Samaria Gorge

The Samaria Gorge is the longest ravine in Europe, with a total lenght of 16 km, and offers one of the most spectacular hiking routes. It has been designated as a national park in order to protect its flora and fauna.

The walk takes about 3 to 6 hours. The beginning of the route is the Xiloskalo ( wooden steps). A route of wide steps leads down into the gorge and facilitates hikers fast descent. The trail follows a riverbed through a magnificent wooded area with tall trees and spectacular views along the way.

Midway lies the abandoned small village of Samaria, with a tiny 14th century Byzantine church dedicated to Saint Maria the Egyptian, who gave her name to the area (Sa Maria). One of the most impressive parts of the route is the Sideroportes ( Iron Gates) where the rock walls, only 3 m apart , soar straight up to about 600 m.

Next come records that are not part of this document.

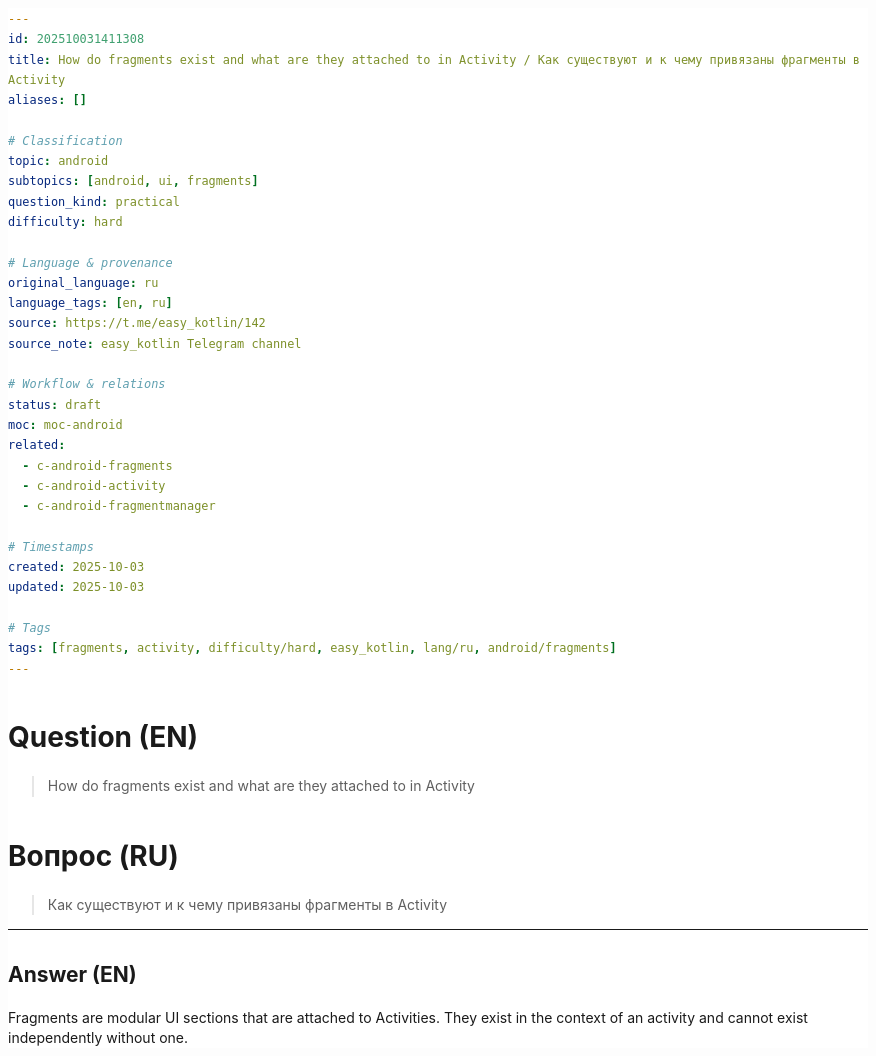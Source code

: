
 ```yaml
---
id: 202510031411308
title: How do fragments exist and what are they attached to in Activity / Как существуют и к чему привязаны фрагменты в Activity
aliases: []

# Classification
topic: android
subtopics: [android, ui, fragments]
question_kind: practical
difficulty: hard

# Language & provenance
original_language: ru
language_tags: [en, ru]
source: https://t.me/easy_kotlin/142
source_note: easy_kotlin Telegram channel

# Workflow & relations
status: draft
moc: moc-android
related:
  - c-android-fragments
  - c-android-activity
  - c-android-fragmentmanager

# Timestamps
created: 2025-10-03
updated: 2025-10-03

# Tags
tags: [fragments, activity, difficulty/hard, easy_kotlin, lang/ru, android/fragments]
---
```


# Question (EN)
> How do fragments exist and what are they attached to in Activity

# Вопрос (RU)
> Как существуют и к чему привязаны фрагменты в Activity

---

## Answer (EN)

Fragments are modular UI sections that are attached to Activities. They exist in the context of an activity and cannot exist independently without one.
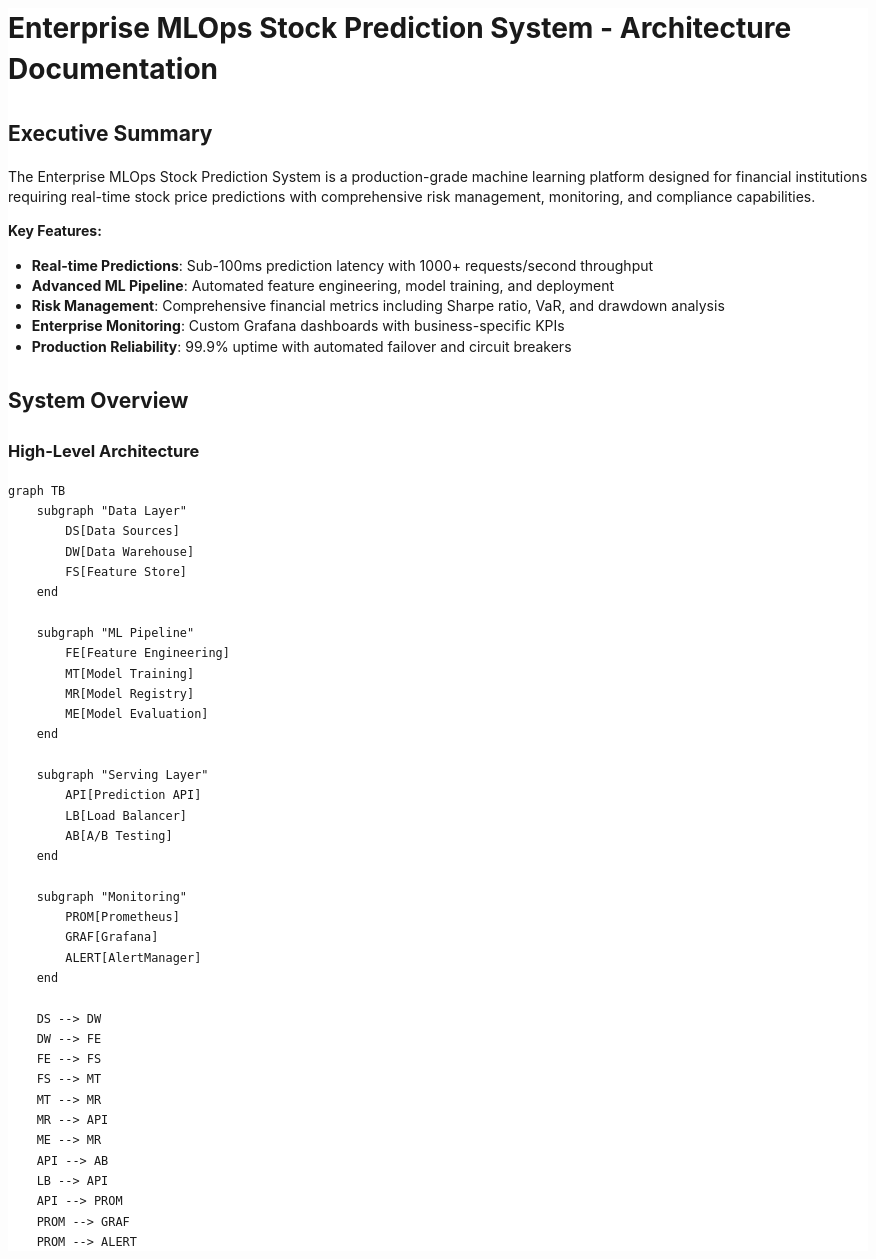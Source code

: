 # Enterprise MLOps Stock Prediction System - Architecture Documentation

## Executive Summary

The Enterprise MLOps Stock Prediction System is a production-grade machine learning platform designed for financial institutions requiring real-time stock price predictions with comprehensive risk management, monitoring, and compliance capabilities.

**Key Features:**
- **Real-time Predictions**: Sub-100ms prediction latency with 1000+ requests/second throughput
- **Advanced ML Pipeline**: Automated feature engineering, model training, and deployment
- **Risk Management**: Comprehensive financial metrics including Sharpe ratio, VaR, and drawdown analysis
- **Enterprise Monitoring**: Custom Grafana dashboards with business-specific KPIs
- **Production Reliability**: 99.9% uptime with automated failover and circuit breakers

## System Overview

### High-Level Architecture

```mermaid
graph TB
    subgraph "Data Layer"
        DS[Data Sources]
        DW[Data Warehouse]
        FS[Feature Store]
    end
    
    subgraph "ML Pipeline"
        FE[Feature Engineering]
        MT[Model Training]
        MR[Model Registry]
        ME[Model Evaluation]
    end
    
    subgraph "Serving Layer"
        API[Prediction API]
        LB[Load Balancer]
        AB[A/B Testing]
    end
    
    subgraph "Monitoring"
        PROM[Prometheus]
        GRAF[Grafana]
        ALERT[AlertManager]
    end
    
    DS --> DW
    DW --> FE
    FE --> FS
    FS --> MT
    MT --> MR
    MR --> API
    ME --> MR
    API --> AB
    LB --> API
    API --> PROM
    PROM --> GRAF
    PROM --> ALERT
```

The walk through the national park is 13 km long but visitors have to walk an extra 3 km to reach to village of Agia Roumeli, where there is a frequent ferry transport going back to Sfakia.

How to get there

To reach the gorge you arrive to Omalos, in the village of Xiloskalo, at an altitude of 1250m. The best way to reach Omalos is by public bus or through an organized group. After finishing the gorge in the village of Agia Roumeli, you take one of the ferries to Sfakia and then an evening KTEL bus to Chania.